Wer sich dafür entscheidet, sich anonym beisetzen zu lassen, macht sich oft nicht bewusst, dass er die Hinterbliebenen damit um die Möglichkeit bringt, am Grab einen Teil des Schmerzes zurücklassen zu können. Deshalb ist längst ein Netz professioneller Hilfestellung entstanden – von der professionellen Trauerbegleitung bis zur Klinik für Trauerbewältigung. „Die Anonymität der namen- und zeichenlosen Beisetzung und die halbanonyme Grabstätte funktionieren für eine gelingende Trauerbewältigung nicht“, hat eine Studie des Zukunftsinstituts Matthias Horx ergeben. Sie seien eher hinderlich bei der Verarbeitung des Schmerzes. Wohl deshalb müssen die Friedhofsverwaltungen regelmäßig die zahllosen Blumengrüße und Erinnerungsstücke entfernen, die Hinterbliebene auf den anonymen Grabflächen dann eben doch hinterlassen – auch wenn sie sich ursprünglich für eine namenlose Beisetzung entschieden hatten.
Offensichtlich suchen die Menschen doch die Nähe zum Verstorbenen auf dem Friedhof, damit sich im Verbundensein der Trauerschmerz wandeln kann.
Trauerhandlungen sind ein ganz zentrales Mittel der Aktualisierung von persönlicher Nähe zum Verstorbenen. Neben sozialen Bindungen und Netzwerken hat der Ort der Beisetzung dafür, wie zur Bewältigung der Trauer insgesamt, eine hohe Bedeutung. Das Stuttgarter Friedhofsamt hat, ausgelöst durch den Protest von Wolles Freunden vor, zumindest eine Tafel aufzustellen, auf der die Namen jener aufgeführt werden sollen, die auf dem großen Gräberfeld „ordnungsbehördlich“ bestattet werden. Auch wenn es kein individuelles Grab ist, könnten die Hinterbliebenen so wenigstens Blumen ablegen.
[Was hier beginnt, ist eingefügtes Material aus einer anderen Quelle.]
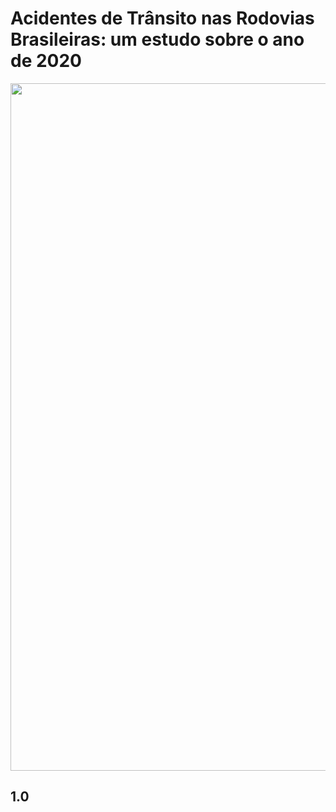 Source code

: # Acidentes de Trânsito nas Rodovias Brasileiras: um estudo sobre o ano de 2020 

<div align="center">
<img src="https://github.com/valferreiraalv/acidentes-transito/blob/main/img/sp-70.jpeg" width="1100px" />
</div>

## 1.0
Wolles Freunde haben inzwischen in der Stuttgarter Galerie Sichtbar, in der der Künstler oft ein- und ausging, einen Ort der Erinnerung eingerichtet mit einer Zeichnung von Wolle. Die Chancen stehen gut, dass die Mittel im nächsten Haushalt bewilligt werden und in Stuttgart ab 2022 auch arme Menschen wie Wolle nicht mehr sang- und klanglos verschwinden. Denn selbst wenn Verstorbene keine Angehörigen haben sollten, könnte es durchaus Freunde und Weggefährten geben, die sich eben doch einen Ort zum Trauern wünschen.